**EXERCISE INSTRUCTIONS**. Before you return the lines below, strip out any images and keep every word as written.
RECORDS SUPPLIED below:
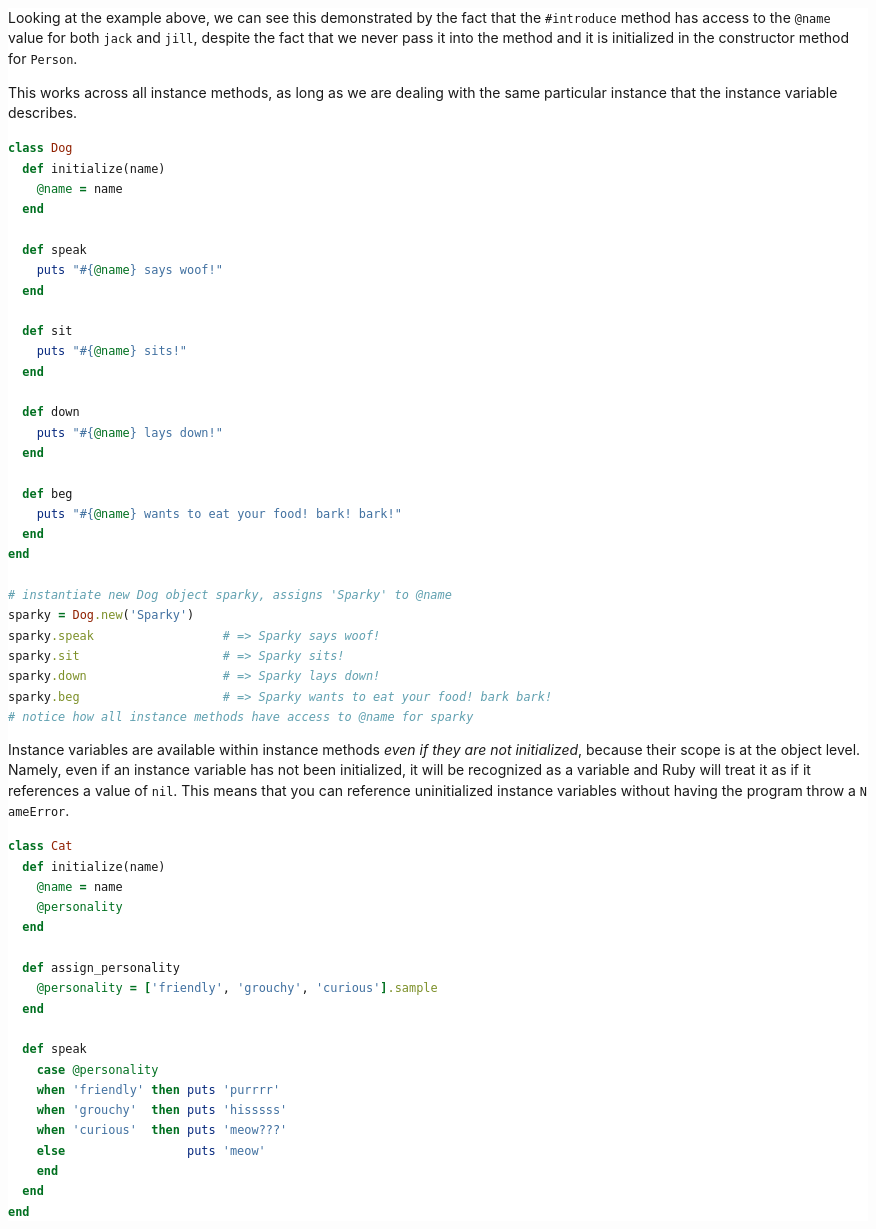 Looking at the example above, we can see this demonstrated by the fact that the `#introduce` method has access to the `@name` value for both `jack` and `jill`, despite the fact that we never pass it into the method and it is initialized in the constructor method for `Person`.

This works across all instance methods, as long as we are dealing with the same particular instance that the instance variable describes.

```ruby
class Dog
  def initialize(name)
    @name = name
  end

  def speak
    puts "#{@name} says woof!"
  end

  def sit
    puts "#{@name} sits!"
  end

  def down
    puts "#{@name} lays down!"
  end

  def beg
    puts "#{@name} wants to eat your food! bark! bark!"
  end
end

# instantiate new Dog object sparky, assigns 'Sparky' to @name
sparky = Dog.new('Sparky')
sparky.speak                  # => Sparky says woof!
sparky.sit                    # => Sparky sits!
sparky.down                   # => Sparky lays down!
sparky.beg                    # => Sparky wants to eat your food! bark bark!
# notice how all instance methods have access to @name for sparky
```

Instance variables are available within instance methods _even if they are not initialized_, because their scope is at the object level. Namely, even if an instance variable has not been initialized, it will be recognized as a variable and Ruby will treat it as if it references a value of `nil`. This means that you can reference uninitialized instance variables without having the program throw a `NameError`.

```ruby
class Cat
  def initialize(name)
    @name = name
    @personality
  end

  def assign_personality
    @personality = ['friendly', 'grouchy', 'curious'].sample
  end

  def speak
    case @personality
    when 'friendly' then puts 'purrrr'
    when 'grouchy'  then puts 'hisssss'
    when 'curious'  then puts 'meow???'
    else                 puts 'meow'
    end
  end
end

```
End of RECORDS SUPPLIED.
**SOLUTION**.
 Looking at the example above, we can see this demonstrated by the fact that the `#introduce` method has access to the `@name` value for both `jack` and `jill`, despite the fact that we never pass it into the method and it is initialized in the constructor method for `Person`.

This works across all instance methods, as long as we are dealing with the same particular instance that the instance variable describes.

```ruby
class Dog
  def initialize(name)
    @name = name
  end

  def speak
    puts "#{@name} says woof!"
  end

  def sit
    puts "#{@name} sits!"
  end

  def down
    puts "#{@name} lays down!"
  end

  def beg
    puts "#{@name} wants to eat your food! bark! bark!"
  end
end

# instantiate new Dog object sparky, assigns 'Sparky' to @name
sparky = Dog.new('Sparky')
sparky.speak                  # => Sparky says woof!
sparky.sit                    # => Sparky sits!
sparky.down                   # => Sparky lays down!
sparky.beg                    # => Sparky wants to eat your food! bark bark!
# notice how all instance methods have access to @name for sparky
```

Instance variables are available within instance methods _even if they are not initialized_, because their scope is at the object level. Namely, even if an instance variable has not been initialized, it will be recognized as a variable and Ruby will treat it as if it references a value of `nil`. This means that you can reference uninitialized instance variables without having the program throw a `NameError`.

```ruby
class Cat
  def initialize(name)
    @name = name
    @personality
  end

  def assign_personality
    @personality = ['friendly', 'grouchy', 'curious'].sample
  end

  def speak
    case @personality
    when 'friendly' then puts 'purrrr'
    when 'grouchy'  then puts 'hisssss'
    when 'curious'  then puts 'meow???'
    else                 puts 'meow'
    end
  end
end

```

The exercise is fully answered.